### WORK TO COMPLETE
Which lines of the entries hold the string "三種指標類型"? Copy each one.

### RECORDS SUPPLIED

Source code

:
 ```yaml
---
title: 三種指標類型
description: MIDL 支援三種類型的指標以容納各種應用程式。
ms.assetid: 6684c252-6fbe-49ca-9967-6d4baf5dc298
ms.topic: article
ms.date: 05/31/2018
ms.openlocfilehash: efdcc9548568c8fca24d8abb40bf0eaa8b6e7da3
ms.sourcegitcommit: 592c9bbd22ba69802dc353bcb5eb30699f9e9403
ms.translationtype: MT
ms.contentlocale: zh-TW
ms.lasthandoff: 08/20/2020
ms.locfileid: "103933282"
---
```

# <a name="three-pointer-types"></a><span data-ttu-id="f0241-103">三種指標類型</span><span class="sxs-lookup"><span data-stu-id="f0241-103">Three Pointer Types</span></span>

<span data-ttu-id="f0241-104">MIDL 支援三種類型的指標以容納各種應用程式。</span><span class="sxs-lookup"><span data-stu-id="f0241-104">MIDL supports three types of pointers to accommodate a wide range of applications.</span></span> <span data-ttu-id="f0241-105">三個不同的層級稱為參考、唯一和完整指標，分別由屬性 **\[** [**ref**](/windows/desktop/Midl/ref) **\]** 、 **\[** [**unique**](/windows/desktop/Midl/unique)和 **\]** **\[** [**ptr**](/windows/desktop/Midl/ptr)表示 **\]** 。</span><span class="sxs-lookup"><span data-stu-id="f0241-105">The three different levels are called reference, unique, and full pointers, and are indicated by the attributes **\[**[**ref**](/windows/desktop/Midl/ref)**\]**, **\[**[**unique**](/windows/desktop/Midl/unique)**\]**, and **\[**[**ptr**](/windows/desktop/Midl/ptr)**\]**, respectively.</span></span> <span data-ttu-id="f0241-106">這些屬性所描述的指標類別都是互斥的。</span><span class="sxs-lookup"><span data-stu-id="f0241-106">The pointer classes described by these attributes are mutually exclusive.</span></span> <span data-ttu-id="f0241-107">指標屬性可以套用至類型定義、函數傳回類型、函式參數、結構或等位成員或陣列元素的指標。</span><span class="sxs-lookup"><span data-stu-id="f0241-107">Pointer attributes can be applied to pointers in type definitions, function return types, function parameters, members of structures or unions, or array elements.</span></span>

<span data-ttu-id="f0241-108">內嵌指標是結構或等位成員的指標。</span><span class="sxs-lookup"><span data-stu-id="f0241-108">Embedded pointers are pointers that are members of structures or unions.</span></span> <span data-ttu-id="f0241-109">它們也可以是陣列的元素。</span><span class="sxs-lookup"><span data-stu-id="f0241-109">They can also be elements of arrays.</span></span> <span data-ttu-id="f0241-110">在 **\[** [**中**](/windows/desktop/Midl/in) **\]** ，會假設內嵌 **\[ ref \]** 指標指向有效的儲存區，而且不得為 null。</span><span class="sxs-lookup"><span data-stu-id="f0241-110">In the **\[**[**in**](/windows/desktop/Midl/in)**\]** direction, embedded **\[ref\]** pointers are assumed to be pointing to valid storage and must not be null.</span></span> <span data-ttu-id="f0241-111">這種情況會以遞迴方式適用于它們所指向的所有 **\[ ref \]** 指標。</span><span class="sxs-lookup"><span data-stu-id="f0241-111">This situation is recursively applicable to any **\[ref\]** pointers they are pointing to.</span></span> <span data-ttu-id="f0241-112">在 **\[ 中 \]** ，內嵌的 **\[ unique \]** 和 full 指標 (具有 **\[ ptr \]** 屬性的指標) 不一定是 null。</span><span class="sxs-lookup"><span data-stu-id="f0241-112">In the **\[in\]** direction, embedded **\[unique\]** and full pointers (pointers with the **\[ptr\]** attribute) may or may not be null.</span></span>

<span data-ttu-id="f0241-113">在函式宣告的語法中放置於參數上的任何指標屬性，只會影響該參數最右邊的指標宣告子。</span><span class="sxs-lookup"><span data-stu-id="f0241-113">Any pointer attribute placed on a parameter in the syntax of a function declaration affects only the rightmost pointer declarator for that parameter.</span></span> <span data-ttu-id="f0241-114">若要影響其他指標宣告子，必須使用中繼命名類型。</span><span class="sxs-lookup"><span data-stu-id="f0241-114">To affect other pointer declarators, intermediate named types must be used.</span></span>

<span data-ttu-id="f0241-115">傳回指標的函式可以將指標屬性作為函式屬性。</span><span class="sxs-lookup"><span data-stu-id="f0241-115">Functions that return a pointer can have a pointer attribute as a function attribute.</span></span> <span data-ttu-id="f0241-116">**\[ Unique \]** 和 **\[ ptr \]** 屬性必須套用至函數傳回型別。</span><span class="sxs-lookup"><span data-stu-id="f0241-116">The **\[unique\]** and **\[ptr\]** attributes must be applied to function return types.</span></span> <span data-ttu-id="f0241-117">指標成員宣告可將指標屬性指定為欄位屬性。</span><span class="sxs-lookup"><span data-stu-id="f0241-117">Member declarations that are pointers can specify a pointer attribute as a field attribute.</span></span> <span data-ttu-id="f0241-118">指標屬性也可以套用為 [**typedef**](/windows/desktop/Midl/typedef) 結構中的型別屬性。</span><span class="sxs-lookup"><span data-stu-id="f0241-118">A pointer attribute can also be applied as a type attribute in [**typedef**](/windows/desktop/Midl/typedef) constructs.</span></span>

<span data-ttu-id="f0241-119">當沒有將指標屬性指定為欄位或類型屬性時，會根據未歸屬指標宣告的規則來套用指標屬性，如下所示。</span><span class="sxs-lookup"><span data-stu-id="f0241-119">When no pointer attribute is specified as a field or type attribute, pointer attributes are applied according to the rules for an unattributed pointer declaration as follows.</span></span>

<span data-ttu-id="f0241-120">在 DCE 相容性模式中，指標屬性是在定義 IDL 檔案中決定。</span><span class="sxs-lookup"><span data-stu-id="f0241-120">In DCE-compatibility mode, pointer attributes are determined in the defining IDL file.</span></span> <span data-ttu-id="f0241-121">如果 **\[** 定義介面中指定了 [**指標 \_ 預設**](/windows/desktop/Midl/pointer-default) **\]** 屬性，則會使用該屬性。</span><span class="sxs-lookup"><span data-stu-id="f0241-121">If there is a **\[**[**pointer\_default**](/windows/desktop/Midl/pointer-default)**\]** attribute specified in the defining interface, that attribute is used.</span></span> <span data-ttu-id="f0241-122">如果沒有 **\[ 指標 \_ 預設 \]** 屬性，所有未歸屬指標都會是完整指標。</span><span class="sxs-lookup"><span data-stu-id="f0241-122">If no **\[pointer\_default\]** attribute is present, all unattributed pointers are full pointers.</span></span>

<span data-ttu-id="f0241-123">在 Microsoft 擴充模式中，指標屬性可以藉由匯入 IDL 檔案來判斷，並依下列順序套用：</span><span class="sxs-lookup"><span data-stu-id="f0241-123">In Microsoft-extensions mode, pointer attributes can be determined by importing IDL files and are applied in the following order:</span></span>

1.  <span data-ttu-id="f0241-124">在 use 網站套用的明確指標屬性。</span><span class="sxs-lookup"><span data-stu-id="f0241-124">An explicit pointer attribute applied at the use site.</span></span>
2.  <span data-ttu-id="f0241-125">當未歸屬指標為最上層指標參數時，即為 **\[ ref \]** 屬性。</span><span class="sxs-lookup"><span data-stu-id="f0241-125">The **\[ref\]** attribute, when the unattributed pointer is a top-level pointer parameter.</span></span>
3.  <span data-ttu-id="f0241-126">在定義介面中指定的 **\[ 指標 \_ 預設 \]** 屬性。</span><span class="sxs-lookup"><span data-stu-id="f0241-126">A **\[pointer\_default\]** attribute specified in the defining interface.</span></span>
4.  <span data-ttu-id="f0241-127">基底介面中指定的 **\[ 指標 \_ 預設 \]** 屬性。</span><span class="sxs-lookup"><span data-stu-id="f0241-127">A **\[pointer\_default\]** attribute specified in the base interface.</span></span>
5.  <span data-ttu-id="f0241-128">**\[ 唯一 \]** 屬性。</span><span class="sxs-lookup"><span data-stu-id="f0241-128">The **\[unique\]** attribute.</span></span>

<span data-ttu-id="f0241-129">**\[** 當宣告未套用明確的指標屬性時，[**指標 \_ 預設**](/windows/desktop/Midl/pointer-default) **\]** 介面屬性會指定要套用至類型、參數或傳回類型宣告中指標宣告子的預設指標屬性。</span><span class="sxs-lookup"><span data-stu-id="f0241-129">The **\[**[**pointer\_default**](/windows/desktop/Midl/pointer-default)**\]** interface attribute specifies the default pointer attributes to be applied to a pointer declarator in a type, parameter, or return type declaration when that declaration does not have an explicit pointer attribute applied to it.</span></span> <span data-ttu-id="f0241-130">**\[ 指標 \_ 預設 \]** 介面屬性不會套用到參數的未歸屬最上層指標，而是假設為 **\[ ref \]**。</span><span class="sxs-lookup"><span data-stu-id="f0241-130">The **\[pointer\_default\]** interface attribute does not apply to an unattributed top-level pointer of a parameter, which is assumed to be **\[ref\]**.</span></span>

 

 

### ANSWER TO THE EXERCISE
title: 三種指標類型
# <a name="three-pointer-types"></a><span data-ttu-id="f0241-103">三種指標類型</span><span class="sxs-lookup"><span data-stu-id="f0241-103">Three Pointer Types</span></span>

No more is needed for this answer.